### What you are asked to do
Copy every record exactly. Nothing may be skipped.

### Data to process
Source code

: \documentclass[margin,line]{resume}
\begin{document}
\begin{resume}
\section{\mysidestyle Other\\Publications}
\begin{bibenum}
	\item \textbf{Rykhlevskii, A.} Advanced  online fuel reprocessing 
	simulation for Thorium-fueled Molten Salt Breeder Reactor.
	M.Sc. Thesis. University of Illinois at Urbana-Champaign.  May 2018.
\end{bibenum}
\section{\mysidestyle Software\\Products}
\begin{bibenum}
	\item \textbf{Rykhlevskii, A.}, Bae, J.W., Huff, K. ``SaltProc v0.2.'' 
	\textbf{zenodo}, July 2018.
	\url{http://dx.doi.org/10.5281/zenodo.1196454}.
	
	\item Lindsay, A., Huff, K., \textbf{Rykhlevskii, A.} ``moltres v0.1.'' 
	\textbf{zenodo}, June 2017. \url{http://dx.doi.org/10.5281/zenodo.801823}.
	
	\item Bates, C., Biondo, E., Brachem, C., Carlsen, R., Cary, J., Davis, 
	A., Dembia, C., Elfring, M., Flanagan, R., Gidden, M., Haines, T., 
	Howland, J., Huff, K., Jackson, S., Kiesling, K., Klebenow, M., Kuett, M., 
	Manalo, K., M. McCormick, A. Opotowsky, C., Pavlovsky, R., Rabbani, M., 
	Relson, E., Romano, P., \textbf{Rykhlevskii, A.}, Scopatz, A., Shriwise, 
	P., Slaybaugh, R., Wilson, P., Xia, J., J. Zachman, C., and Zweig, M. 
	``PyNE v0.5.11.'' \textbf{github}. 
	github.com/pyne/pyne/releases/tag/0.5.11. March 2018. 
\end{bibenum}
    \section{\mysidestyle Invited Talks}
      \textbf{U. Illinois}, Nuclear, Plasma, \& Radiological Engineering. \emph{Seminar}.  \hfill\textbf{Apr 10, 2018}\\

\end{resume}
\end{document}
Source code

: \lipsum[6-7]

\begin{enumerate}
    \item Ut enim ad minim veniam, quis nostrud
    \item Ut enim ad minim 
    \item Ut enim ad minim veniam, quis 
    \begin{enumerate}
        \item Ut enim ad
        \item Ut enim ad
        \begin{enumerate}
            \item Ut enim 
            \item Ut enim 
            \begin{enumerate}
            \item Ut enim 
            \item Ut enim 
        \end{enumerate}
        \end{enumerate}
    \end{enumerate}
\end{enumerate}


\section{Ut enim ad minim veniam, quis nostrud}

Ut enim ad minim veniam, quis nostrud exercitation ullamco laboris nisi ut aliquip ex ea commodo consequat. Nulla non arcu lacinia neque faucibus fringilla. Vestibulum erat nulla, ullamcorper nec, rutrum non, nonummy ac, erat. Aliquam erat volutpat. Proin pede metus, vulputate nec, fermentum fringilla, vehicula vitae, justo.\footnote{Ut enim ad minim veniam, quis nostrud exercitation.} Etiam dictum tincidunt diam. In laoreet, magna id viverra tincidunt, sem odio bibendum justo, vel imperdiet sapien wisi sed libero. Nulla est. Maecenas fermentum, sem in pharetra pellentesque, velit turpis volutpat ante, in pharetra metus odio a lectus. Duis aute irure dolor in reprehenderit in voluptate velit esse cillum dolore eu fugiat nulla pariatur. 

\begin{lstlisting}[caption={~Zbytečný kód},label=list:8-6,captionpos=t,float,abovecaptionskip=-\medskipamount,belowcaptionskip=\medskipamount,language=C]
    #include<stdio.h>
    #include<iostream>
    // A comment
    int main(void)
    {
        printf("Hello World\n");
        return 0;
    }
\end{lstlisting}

### Written solution
Source code

: \documentclass[margin,line]{resume}
\begin{document}
\begin{resume}
\section{\mysidestyle Other\\Publications}
\begin{bibenum}
	\item \textbf{Rykhlevskii, A.} Advanced  online fuel reprocessing 
	simulation for Thorium-fueled Molten Salt Breeder Reactor.
	M.Sc. Thesis. University of Illinois at Urbana-Champaign.  May 2018.
\end{bibenum}
\section{\mysidestyle Software\\Products}
\begin{bibenum}
	\item \textbf{Rykhlevskii, A.}, Bae, J.W., Huff, K. ``SaltProc v0.2.'' 
	\textbf{zenodo}, July 2018.
	\url{http://dx.doi.org/10.5281/zenodo.1196454}.
	
	\item Lindsay, A., Huff, K., \textbf{Rykhlevskii, A.} ``moltres v0.1.'' 
	\textbf{zenodo}, June 2017. \url{http://dx.doi.org/10.5281/zenodo.801823}.
	
	\item Bates, C., Biondo, E., Brachem, C., Carlsen, R., Cary, J., Davis, 
	A., Dembia, C., Elfring, M., Flanagan, R., Gidden, M., Haines, T., 
	Howland, J., Huff, K., Jackson, S., Kiesling, K., Klebenow, M., Kuett, M., 
	Manalo, K., M. McCormick, A. Opotowsky, C., Pavlovsky, R., Rabbani, M., 
	Relson, E., Romano, P., \textbf{Rykhlevskii, A.}, Scopatz, A., Shriwise, 
	P., Slaybaugh, R., Wilson, P., Xia, J., J. Zachman, C., and Zweig, M. 
	``PyNE v0.5.11.'' \textbf{github}. 
	github.com/pyne/pyne/releases/tag/0.5.11. March 2018. 
\end{bibenum}
    \section{\mysidestyle Invited Talks}
      \textbf{U. Illinois}, Nuclear, Plasma, \& Radiological Engineering. \emph{Seminar}.  \hfill\textbf{Apr 10, 2018}\\

\end{resume}
\end{document}
Source code

: \lipsum[6-7]

\begin{enumerate}
    \item Ut enim ad minim veniam, quis nostrud
    \item Ut enim ad minim 
    \item Ut enim ad minim veniam, quis 
    \begin{enumerate}
        \item Ut enim ad
        \item Ut enim ad
        \begin{enumerate}
            \item Ut enim 
            \item Ut enim 
            \begin{enumerate}
            \item Ut enim 
            \item Ut enim 
        \end{enumerate}
        \end{enumerate}
    \end{enumerate}
\end{enumerate}


\section{Ut enim ad minim veniam, quis nostrud}

Ut enim ad minim veniam, quis nostrud exercitation ullamco laboris nisi ut aliquip ex ea commodo consequat. Nulla non arcu lacinia neque faucibus fringilla. Vestibulum erat nulla, ullamcorper nec, rutrum non, nonummy ac, erat. Aliquam erat volutpat. Proin pede metus, vulputate nec, fermentum fringilla, vehicula vitae, justo.\footnote{Ut enim ad minim veniam, quis nostrud exercitation.} Etiam dictum tincidunt diam. In laoreet, magna id viverra tincidunt, sem odio bibendum justo, vel imperdiet sapien wisi sed libero. Nulla est. Maecenas fermentum, sem in pharetra pellentesque, velit turpis volutpat ante, in pharetra metus odio a lectus. Duis aute irure dolor in reprehenderit in voluptate velit esse cillum dolore eu fugiat nulla pariatur. 

\begin{lstlisting}[caption={~Zbytečný kód},label=list:8-6,captionpos=t,float,abovecaptionskip=-\medskipamount,belowcaptionskip=\medskipamount,language=C]
    #include<stdio.h>
    #include<iostream>
    // A comment
    int main(void)
    {
        printf("Hello World\n");
        return 0;
    }
\end{lstlisting}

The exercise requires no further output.